1. Technical Field
Exemplary aspects of the present invention relate to a fixing device and an image forming apparatus, and more particularly, to a fixing device for fixing an image on a recording medium and an image forming apparatus incorporating the fixing device.
2. Description of the Background
Related-art image forming apparatuses, such as copiers, facsimile machines, printers, or multifunction printers having two or more of copying, printing, scanning, facsimile, plotter, and other functions, typically form an image on a recording medium according to image data. Thus, for example, a charger uniformly charges a surface of a photoconductor; an optical writer emits a light beam onto the charged surface of the photoconductor to form an electrostatic latent image on the photoconductor according to the image data; a development device supplies toner to the electrostatic latent image formed on the photoconductor to render the electrostatic latent image visible as a toner image; the toner image is directly transferred from the photoconductor onto a recording medium or is indirectly transferred from the photoconductor onto a recording medium via an intermediate transfer belt; finally, a fixing device applies heat and pressure to the recording medium bearing the toner image to fix the toner image on the recording medium, thus forming the image on the recording medium.

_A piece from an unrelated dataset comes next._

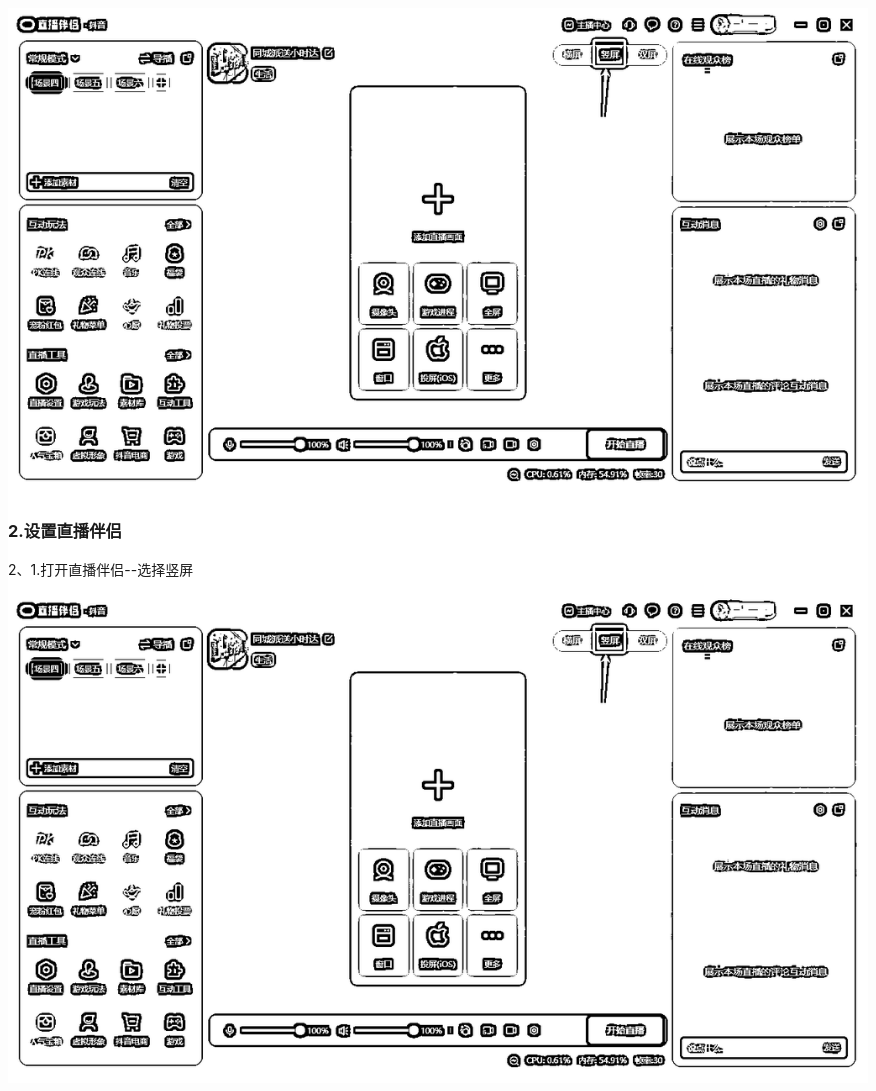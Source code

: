 ![](img/ee286c4cde2584170533ef0850ca5e6d.png)

### 2.设置直播伴侣

2、1.打开直播伴侣--选择竖屏

![](img/689345a5b9e463bb0c3d42b8bfd428b7.png)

The fixing device may employ an induction heater to heat the recording medium quickly. For example, the induction heater heats a fixing rotary body, such as a fixing roller and a fixing belt, pressingly contacted by a pressure roller to form a fixing nip therebetween. As the recording medium bearing the toner image is conveyed through the fixing nip, the fixing rotary body and the pressure roller apply heat and pressure to the recording medium, thus melting and fixing the toner image on the recording medium. Since the fixing rotary body incorporates a heat generation layer that generates heat by a magnetic flux generated by an exciting coil of the induction heater, the fixing rotary body is heated to a desired fixing temperature to fix the toner image on the recording medium quickly.
However, the heat generation layer is thin and therefore may cause temperature variation of the fixing rotary body in an axial direction thereof. For example, after a plurality of small recording media is conveyed over the fixing rotary body continuously, both lateral ends of the fixing rotary body in the axial direction thereof may overheat because the small recording media are not conveyed over both lateral ends of the fixing rotary body and therefore do not draw heat therefrom. Accordingly, the temperature of the fixing rotary body varies in the axial direction thereof. Consequently, as a large recording medium is conveyed over the fixing rotary body immediately after conveyance of the small recording media, temperature variation of the fixing rotary body may vary gloss of a toner image on the large recording medium.
In order to eliminate temperature variation of the fixing rotary body, two solutions are proposed.
As a first solution, a self temperature control to offset a magnetic flux with a repulsive magnetic flux may be used. For example, a magnetic shunt alloy may be interposed between the heat generation layer and a metal plate serving as a degausser. When the temperature of the magnetic shunt alloy reaches a Curie temperature, a magnetic flux from the exciting coil penetrates the metal plate, allowing the metal plate to generate a repulsive magnetic flux that offsets the magnetic flux from the exciting coil.
As a second solution to eliminate temperature variation of the fixing rotary body, a magnetic flux shield may be interposed between the exciting coil and the fixing rotary body incorporating a heat generator. The magnetic flux shield is movable in a circumferential direction of the fixing rotary body and has a shape that adjusts an amount of magnetic fluxes directed to the fixing rotary body from the exciting coil.
However, the magnetic flux shield interposed between the exciting coil and the heat generator of the fixing rotary body may occupy a substantial space that increases an interval between the exciting coil and the heat generator, degrading heat generation efficiency of the heat generator. The increased interval between the exciting coil and the heat generator may increase an interval between the exciting coil and the magnetic flux shield, degrading degaussing efficiency of the magnetic flux shield. The degraded heat generation efficiency may make it longer for the fixing rotary body to be warmed up to a predetermined fixing temperature.
Further, the magnetic flux shield movable in the circumferential direction of the fixing rotary body may complicate the configuration of the fixing device, upsizing the fixing device.
Additionally, in order to suppress overheating of both lateral ends of the fixing rotary body in the axial direction thereof where the small recording media are not conveyed, it may take a substantial time to detect the temperature of both lateral ends of the fixing rotary body in the axial direction thereof and move the magnetic flux shield in the circumferential direction of the fixing rotary body.